Am 7. Juni ist Europäischer Tag des Tourette-Syndroms

Man hätte eine Stecknadel fallen hören können, als Hermann Krämer seinen Vortrag hielt. So gebannt folgten die Zuhörer den Mut machenden Erfahrungen von Hermann Krämer.
Man hätte eine Stecknadel fallen hören können, als Hermann Krämer seinen Vortrag hielt. So gebannt folgten die Zuhörer den Mut machenden Erfahrungen von Hermann Krämer.

Klingenmünster/Speyer. Anlässlich des Europäischen Tages des Tourette-Syndroms am 7. Juni 2014 finden in Europa mindestens sieben Aktivitäten statt. Das berichtet die Homepage www.tourette-syndrom.de, die von Hermann Krämer aus Speyer betrieben wird. Klingenmünster in Rheinland-Pfalz und Erlangen in Franken/Bayern beteiligen sich in Deutschland, weiterhin sind Norwegen und Belgien genannt.  Darüber hinaus haben sich mehrere europäische Tourette-Gesellschaften am "Tourette-Awareness-Video" beteiligt, das am 7. Juni bei www.youtube.comhochgeladen wird. So soll die Bekanntheit des Syndroms und die Bewusstheit für die Erkrankung ins öffentliche Bewusstsein gerückt werden.

Zur Auftaktveranstaltung "Ich ticce, also bin ich etwas anders" am 4. Juni im südpfälzischen Klingenmünster wurde Hermann Krämer herzlich begrüßt. Dr. Sylvia Claus als einladende Chefärztin aus dem Pfalzklinikum  und Vorsitzende des Bündnisses gegen Depression Landau - Südliche Weinstraße e. V., freute sich zusammen mit den mehr als  50 Gästen über den ansprechenden Vortrag eines "Experten aus Erfahrung". Depression sei übrigens eine Erkrankung, die häufig bei Ticcerinnen und Ticcern auftrete, ebenso wie AD(H)S, Schlafstörungen, Angst- und Zwangsstörungen.

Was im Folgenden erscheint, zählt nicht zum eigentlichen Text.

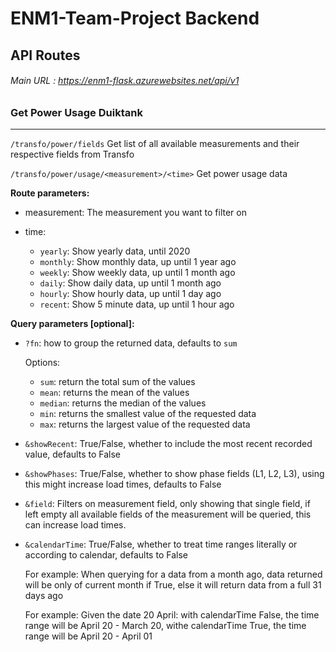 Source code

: # ENM1-Team-Project Backend

## API Routes

###### Main URL : https://enm1-flask.azurewebsites.net/api/v1

### Get Power Usage Duiktank

---

`/transfo/power/fields` Get list of all available measurements and their respective fields from Transfo

`/transfo/power/usage/<measurement>/<time>` Get power usage data

**Route parameters:**

- measurement: The measurement you want to filter on

- time:
  - `yearly`: Show yearly data, until 2020
  - `monthly`: Show monthly data, up until 1 year ago
  - `weekly`: Show weekly data, up until 1 month ago
  - `daily`: Show daily data, up until 1 month ago
  - `hourly`: Show hourly data, up until 1 day ago
  - `recent`: Show 5 minute data, up until 1 hour ago

**Query parameters [optional]:**

- `?fn`: how to group the returned data, defaults to `sum`

     Options:
  - `sum`: return the total sum of the values
  - `mean`: returns the mean of the values
  - `median`: returns the median of the values
  - `min`: returns the smallest value of the requested data
  - `max`: returns the largest value of the requested data
   
- `&showRecent`: True/False, whether to include the most recent recorded value, defaults to False
- `&showPhases`: True/False, whether to show phase fields (L1, L2, L3), using this might increase load times, defaults to False
- `&field`: Filters on measurement field, only showing that single field, if left empty all available fields of the measurement will be queried, this can increase load times.
- `&calendarTime`: True/False, whether to treat time ranges literally or according to calendar, defaults to False

   For example: When querying for a data from a month ago, data returned will be only of current month if True, else it will return data from a full 31 days ago
   
   For example: Given the date 20 April: with calendarTime False, the time range will be April 20 - March 20, withe calendarTime True, the time range will be April 20 - April 01

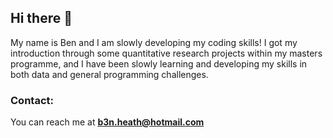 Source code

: ## Hi there 👋

<!--
**B3nHeath/B3nHeath** is a ✨ _special_ ✨ repository because its `README.md` (this file) appears on your GitHub profile.
Here are some ideas to get you started:

- 🔭 I’m currently working on ...
- 🌱 I’m currently learning ...
- 👯 I’m looking to collaborate on ...
- 🤔 I’m looking for help with ...
- 💬 Ask me about ...
- 📫 How to reach me: ...
- 😄 Pronouns: ...
- ⚡ Fun fact: ...
-->

My name is Ben and I am slowly developing my coding skills! I got my introduction through some quantitative research projects within my masters programme, and I have been slowly learning and developing my skills in both data and general programming challenges. 

### Contact:

You can reach me at **b3n.heath@hotmail.com**
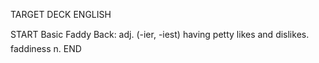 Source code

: TARGET DECK
ENGLISH

START
Basic
Faddy
Back: adj. (-ier, -iest) having petty likes and dislikes.  faddiness n.
END
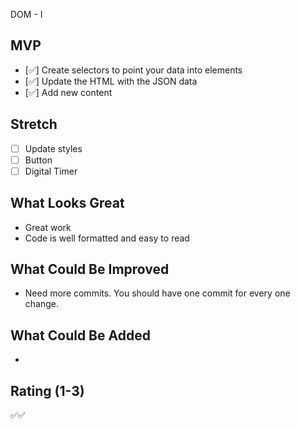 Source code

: DOM - I

## MVP

- [✅] Create selectors to point your data into elements
- [✅] Update the HTML with the JSON data
- [✅] Add new content

## Stretch

- [ ] Update styles
- [ ] Button
- [ ] Digital Timer

## What Looks Great

- Great work
- Code is well formatted and easy to read

## What Could Be Improved

- Need more commits. You should have one commit for every one change.

## What Could Be Added

-

## Rating (1-3)

✅✅
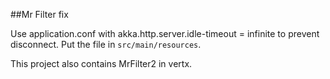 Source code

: ##Mr Filter fix

Use application.conf with akka.http.server.idle-timeout = infinite to prevent disconnect. Put the file in `src/main/resources`.

This project also contains MrFilter2 in vertx.
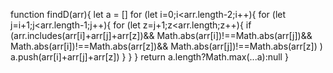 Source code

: <!-- Simple Fun #380: Find d = a + b + c

You are given a sorted integer array arr. It contains several uniq integers(negative, positive, or zero).

Your task is to find the largest d such that a + b + c = d, where a, b, c, and d are distinct elements of arr. If no such an element d found, return null.

Still not understand the task? Look at the following example ;-)

Example
For arr = [2,3,5,7,12], the output should be 12.

12 = 2 + 3 + 7
For arr = [2,16,64,256,1024], the output should be null.

No such an element d found.

For arr = [-100,-1,0,7,101], the output should be 0.

0 = -100 + -1 + 101
Note -->

function findD(arr){
  let a = []
   for (let i=0;i<arr.length-2;i++){
     for (let j=i+1;j<arr.length-1;j++){
         for (let z=j+1;z<arr.length;z++){
           if (arr.includes(arr[i]+arr[j]+arr[z])&&
           Math.abs(arr[i])!==Math.abs(arr[j])&&
           Math.abs(arr[i])!==Math.abs(arr[z])&&
           Math.abs(arr[j])!==Math.abs(arr[z])
           )  a.push(arr[i]+arr[j]+arr[z])
       }
     }
   }
   return a.length?Math.max(...a):null
}
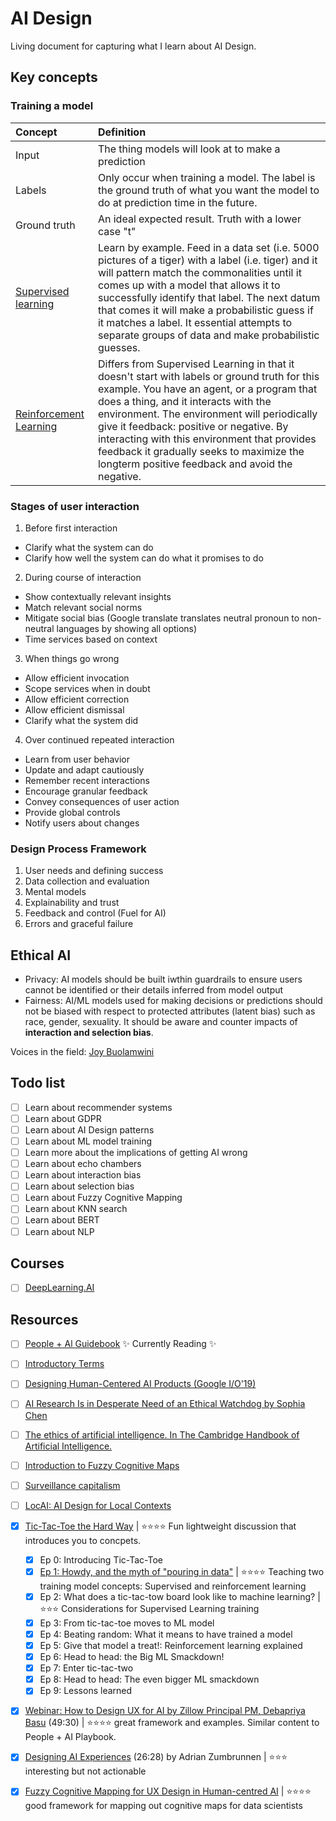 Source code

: # AI Design
Living document for capturing what I learn about AI Design.

## Key concepts

### Training a model
Concept  | Definition
:------------- | :-------------
Input | The thing models will look at to make a prediction
Labels | Only occur when training a model. The label is the ground truth of what you want the model to do at prediction time in the future. 
Ground truth | An ideal expected result. Truth with a lower case "t"
[Supervised learning](https://www.youtube.com/watch?v=3sdUF4p1U7I&t=570s)  | Learn by example. Feed in a data set (i.e. 5000 pictures of a tiger) with a label (i.e. tiger) and it will pattern match the commonalities until it comes up with a model that allows it to successfully identify that label. The next datum that comes it will make a probabilistic guess if it matches a label. It essential attempts to separate groups of data and make probabilistic guesses.
[Reinforcement Learning](https://www.youtube.com/watch?v=3sdUF4p1U7I&t=760s)  | Differs from Supervised Learning in that it doesn't start with labels or ground truth for this example. You have an agent, or a program that does a thing, and it interacts with the environment. The environment will periodically give it feedback: positive or negative. By interacting with this environment that provides feedback it gradually seeks to maximize the longterm positive feedback and avoid the negative.


### Stages of user interaction
1. Before first interaction
  - Clarify what the system can do
  - Clarify how well the system can do what it promises to do
2. During course of interaction
  - Show contextually relevant insights
  - Match relevant social norms
  - Mitigate social bias (Google translate translates neutral pronoun to non-neutral languages by showing all options)
  - Time services based on context
3. When things go wrong
  - Allow efficient invocation
  - Scope services when in doubt
  - Allow efficient correction
  - Allow efficient dismissal
  - Clarify what the system did
4. Over continued repeated interaction
  - Learn from user behavior
  - Update and adapt cautiously
  - Remember recent interactions
  - Encourage granular feedback 
  - Convey consequences of user action
  - Provide global controls
  - Notify users about changes

### Design Process Framework
1. User needs and defining success
2. Data collection and evaluation
3. Mental models
4. Explainability and trust
5. Feedback and control (Fuel for AI)
6. Errors and graceful failure

## Ethical AI
- Privacy: AI models should be built iwthin guardrails to ensure users cannot be identified or their details inferred from model output
- Fairness: AI/ML models used for making decisions or predictions should not be biased with respect to protected attributes (latent bias) such as race, gender, sexuality. It should be aware and counter impacts of **interaction and selection bias**.

Voices in the field: [Joy Buolamwini](https://www.media.mit.edu/people/joyab/overview/)


## Todo list
- [ ] Learn about recommender systems
- [ ] Learn about GDPR
- [ ] Learn about AI Design patterns
- [ ] Learn about ML model training
- [ ] Learn more about the implications of getting AI wrong
- [ ] Learn about echo chambers
- [ ] Learn about interaction bias
- [ ] Learn about selection bias
- [ ] Learn about Fuzzy Cognitive Mapping
- [ ] Learn about KNN search
- [ ] Learn about BERT
- [ ] Learn about NLP

## Courses
- [ ] [DeepLearning.AI](https://www.deeplearning.ai/)

## Resources
- [ ] [People + Al Guidebook](https://pair.withgoogle.com/guidebook/) ✨ Currently Reading ✨ 
- [ ] [Introductory Terms](https://mlfromscratch.com/introductory-terms-in-machine-learning)
- [ ] [Designing Human-Centered AI Products (Google I/O'19)](https://www.youtube.com/watch?v=rf83vRxLWFQ)
- [ ] [AI Research Is in Desperate Need of an Ethical Watchdog by Sophia Chen](https://www.wired.com/story/ai-research-is-in-desperate-need-of-an-ethical-watchdog/?utm_source=ISTV&utm_medium=Video&utm_campaign=ISTV2018_ISTV1808)
- [ ] [The ethics of artificial intelligence. In The Cambridge Handbook of Artificial Intelligence.](https://nickbostrom.com/ethics/artificial-intelligence.pdf?utm_source=ISTV&utm_medium=Video&utm_campaign=ISTV2018_ISTV1808)
- [ ] [Introduction to Fuzzy Cognitive Maps](https://www.youtube.com/watch?v=HNEfGppZptU)
- [ ] [Surveillance capitalism](https://www.publicaffairsbooks.com/titles/shoshana-zuboff/the-age-of-surveillance-capitalism/9781610395694/)
- [ ] [LocAI: AI Design for Local Contexts](https://medium.com/people-ai-research/locai-ai-design-for-local-contexts-9ecfde4aeac8)

- [x] [Tic-Tac-Toe the Hard Way](https://www.youtube.com/playlist?list=PL2s97uMS4gRI07tpTQ_fobKxN0tI2dPHa) | ⭐️⭐️⭐️⭐️ Fun lightweight discussion that introduces you to concpets.
  - [x]  Ep 0: Introducing Tic-Tac-Toe 
  - [x]  [Ep 1: Howdy, and the myth of "pouring in data"](https://www.youtube.com/watch?v=3sdUF4p1U7I&list=PL2s97uMS4gRI07tpTQ_fobKxN0tI2dPHa&index=3) | ⭐️⭐️⭐️⭐️ Teaching two training model concepts: Supervised and reinforcement learning 
  - [x]  Ep 2: What does a tic-tac-tow board look like to machine learning? | ⭐️⭐️⭐️ Considerations for Supervised Learning training
  - [x]  Ep 3: From tic-tac-toe moves to ML model
  - [x]  Ep 4: Beating random: What it means to have trained a model
  - [x]  Ep 5: Give that model a treat!: Reinforcement learning explained
  - [x]  Ep 6: Head to head: the Big ML Smackdown!
  - [x]  Ep 7: Enter tic-tac-two
  - [x]  Ep 8: Head to head: The even bigger ML smackdown
  - [x]  Ep 9: Lessons learned
- [x] [Webinar: How to Design UX for AI by Zillow Principal PM, Debapriya Basu](https://www.youtube.com/watch?v=8qDlbXHDm9Q) (49:30) | ⭐️⭐️⭐️⭐️ great framework and examples. Similar content to People + AI Playbook.
- [x] [Designing AI Experiences](https://www.youtube.com/watch?v=AAJ2vQXm5HQ) (26:28) by Adrian Zumbrunnen | ⭐️⭐️⭐️ interesting but not actionable
- [x] [Fuzzy Cognitive Mapping for UX Design in Human-centred AI](https://www.youtube.com/watch?v=bGPVKuKDNyA) | ⭐️⭐️⭐️⭐️ good framework for mapping out cognitive maps for data scientists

Hermann Krämer betonte zu Beginn seiner visuellen Präsentation, dass es vor einigen Jahren undenkbar gewesen sei, als Betroffener in einer psychiatrischen Klinik einen öffentlichen Vortrag halten zu dürfen, geschweige denn, dass ihm auch Ärzte, Therapeuten, Krankenschwestern und andere professionell im Krankenhaus Tätige zugehört hätten. In seiner Jugend sei die neuropsychiatrische Erkrankung nur sehr wenigen Ärzten bekannt gewesen. Es gab weder Selbsthilfegruppen noch Ansprechpartner oder allgemeinverständliches Info-Material. Um das zu ändern, habe er sich der 1993 gegründeten Tourette-Gesellschaft angeschlossen und sich vor allem für die Öffentlichkeitsarbeit engagiert, u. a. mit einer 50-seitigen Broschüre über das Leben des Namensgebers der Erkrankung, den französischen Psychiater  Georges Gilles de la Tourette (1857 - 1904).  Der 58 Jahre alte Referent sprach sehr persönlich über seine eigenen Erfahrungen mit der Erkrankung, die  ihn seit seinem zwölften Lebensjahr begleitet. Trotz der unwillkürlichen Bewegungen seines Körpers oder der unwillentlich hervorgebrachten Laute habe er Spaß am Leben und verstecke sich nicht. Er habe gelernt, dass Stress die Tics verstärke, dagegen wirke sich zum Beispiel Entspannung und Musizieren positiv aus. Deshalb liebe er es besonders, Gitarre zu spielen.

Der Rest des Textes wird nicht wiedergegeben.